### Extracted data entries

──────

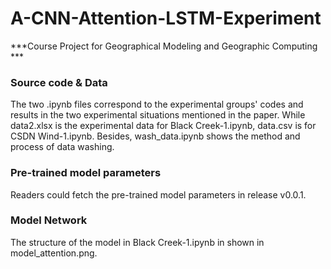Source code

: # A-CNN-Attention-LSTM-Experiment
***Course Project for Geographical Modeling and Geographic Computing ***
### Source code & Data
The two .ipynb files correspond to the experimental groups' codes and results in the two experimental situations mentioned in the paper.
While data2.xlsx is the experimental data for Black Creek-1.ipynb, data.csv is for CSDN Wind-1.ipynb. Besides, wash_data.ipynb shows the method and process of data washing.
### Pre-trained model parameters
Readers could fetch the pre-trained model parameters in release v0.0.1.
### Model Network
The structure of the model in Black Creek-1.ipynb in shown in model_attention.png.
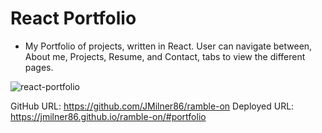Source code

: # React Portfolio

* My Portfolio of projects, written in React. User can navigate between, About me, Projects, Resume, and Contact, tabs to view the different pages. 



![react-portfolio](https://user-images.githubusercontent.com/95893374/173209978-4a2e87a3-6cfe-454d-8dad-7cd5bc1d046a.png)


GitHub URL: https://github.com/JMilner86/ramble-on
Deployed URL: https://jmilner86.github.io/ramble-on/#portfolio
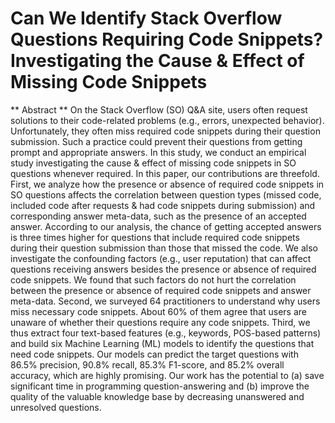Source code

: # Can We Identify Stack Overflow Questions Requiring Code Snippets? Investigating the Cause & Effect of Missing Code Snippets

** Abstract ** On the Stack Overflow (SO) Q&A site, users often request solutions to their code-related problems (e.g., errors, unexpected behavior). Unfortunately, they often miss required code snippets during their question submission. Such a practice could prevent their questions from getting prompt and appropriate answers. 
In this study, we conduct an empirical study investigating the cause & effect of missing code snippets in SO questions whenever required. 
In this paper, our contributions are threefold.
First, we analyze how the presence or absence of required code snippets in SO questions affects the correlation between question types (missed code, included code after requests & had code snippets during submission) and corresponding answer meta-data, such as the presence of an accepted answer.
According to our analysis, the chance of getting accepted answers is three times higher for questions that include required code snippets during their question submission than those that missed the code.
We also investigate the confounding factors (e.g., user reputation) that can affect questions receiving answers besides the presence or absence of required code snippets. We found that such factors do not hurt the correlation between the presence or absence of required code snippets and answer meta-data.
Second, we surveyed 64 practitioners to understand why users miss necessary code snippets.
About 60% of them agree that users are unaware of whether their questions require any code snippets.
Third, we thus extract four text-based features (e.g., keywords, POS-based patterns) and build six Machine Learning (ML) models to identify the questions that need code snippets. 
Our models can predict the target questions with 86.5% precision, 90.8% recall, 85.3% F1-score, and 85.2% overall accuracy, which are highly promising. 
Our work has the potential to (a) save significant time in programming question-answering and (b) improve the quality of the valuable knowledge base by decreasing unanswered and unresolved questions.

──────

Transcribe each record above exactly, leaving every picture out of the copy.

### RESPONSE AREA
Source code

: # A-CNN-Attention-LSTM-Experiment
***Course Project for Geographical Modeling and Geographic Computing ***
### Source code & Data
The two .ipynb files correspond to the experimental groups' codes and results in the two experimental situations mentioned in the paper.
While data2.xlsx is the experimental data for Black Creek-1.ipynb, data.csv is for CSDN Wind-1.ipynb. Besides, wash_data.ipynb shows the method and process of data washing.
### Pre-trained model parameters
Readers could fetch the pre-trained model parameters in release v0.0.1.
### Model Network
The structure of the model in Black Creek-1.ipynb in shown in model_attention.png.
Source code

: # React Portfolio

* My Portfolio of projects, written in React. User can navigate between, About me, Projects, Resume, and Contact, tabs to view the different pages. 



![react-portfolio](https://user-images.githubusercontent.com/95893374/173209978-4a2e87a3-6cfe-454d-8dad-7cd5bc1d046a.png)


GitHub URL: https://github.com/JMilner86/ramble-on
Deployed URL: https://jmilner86.github.io/ramble-on/#portfolio
Source code

: # Can We Identify Stack Overflow Questions Requiring Code Snippets? Investigating the Cause & Effect of Missing Code Snippets

** Abstract ** On the Stack Overflow (SO) Q&A site, users often request solutions to their code-related problems (e.g., errors, unexpected behavior). Unfortunately, they often miss required code snippets during their question submission. Such a practice could prevent their questions from getting prompt and appropriate answers. 
In this study, we conduct an empirical study investigating the cause & effect of missing code snippets in SO questions whenever required. 
In this paper, our contributions are threefold.
First, we analyze how the presence or absence of required code snippets in SO questions affects the correlation between question types (missed code, included code after requests & had code snippets during submission) and corresponding answer meta-data, such as the presence of an accepted answer.
According to our analysis, the chance of getting accepted answers is three times higher for questions that include required code snippets during their question submission than those that missed the code.
We also investigate the confounding factors (e.g., user reputation) that can affect questions receiving answers besides the presence or absence of required code snippets. We found that such factors do not hurt the correlation between the presence or absence of required code snippets and answer meta-data.
Second, we surveyed 64 practitioners to understand why users miss necessary code snippets.
About 60% of them agree that users are unaware of whether their questions require any code snippets.
Third, we thus extract four text-based features (e.g., keywords, POS-based patterns) and build six Machine Learning (ML) models to identify the questions that need code snippets. 
Our models can predict the target questions with 86.5% precision, 90.8% recall, 85.3% F1-score, and 85.2% overall accuracy, which are highly promising. 
Our work has the potential to (a) save significant time in programming question-answering and (b) improve the quality of the valuable knowledge base by decreasing unanswered and unresolved questions.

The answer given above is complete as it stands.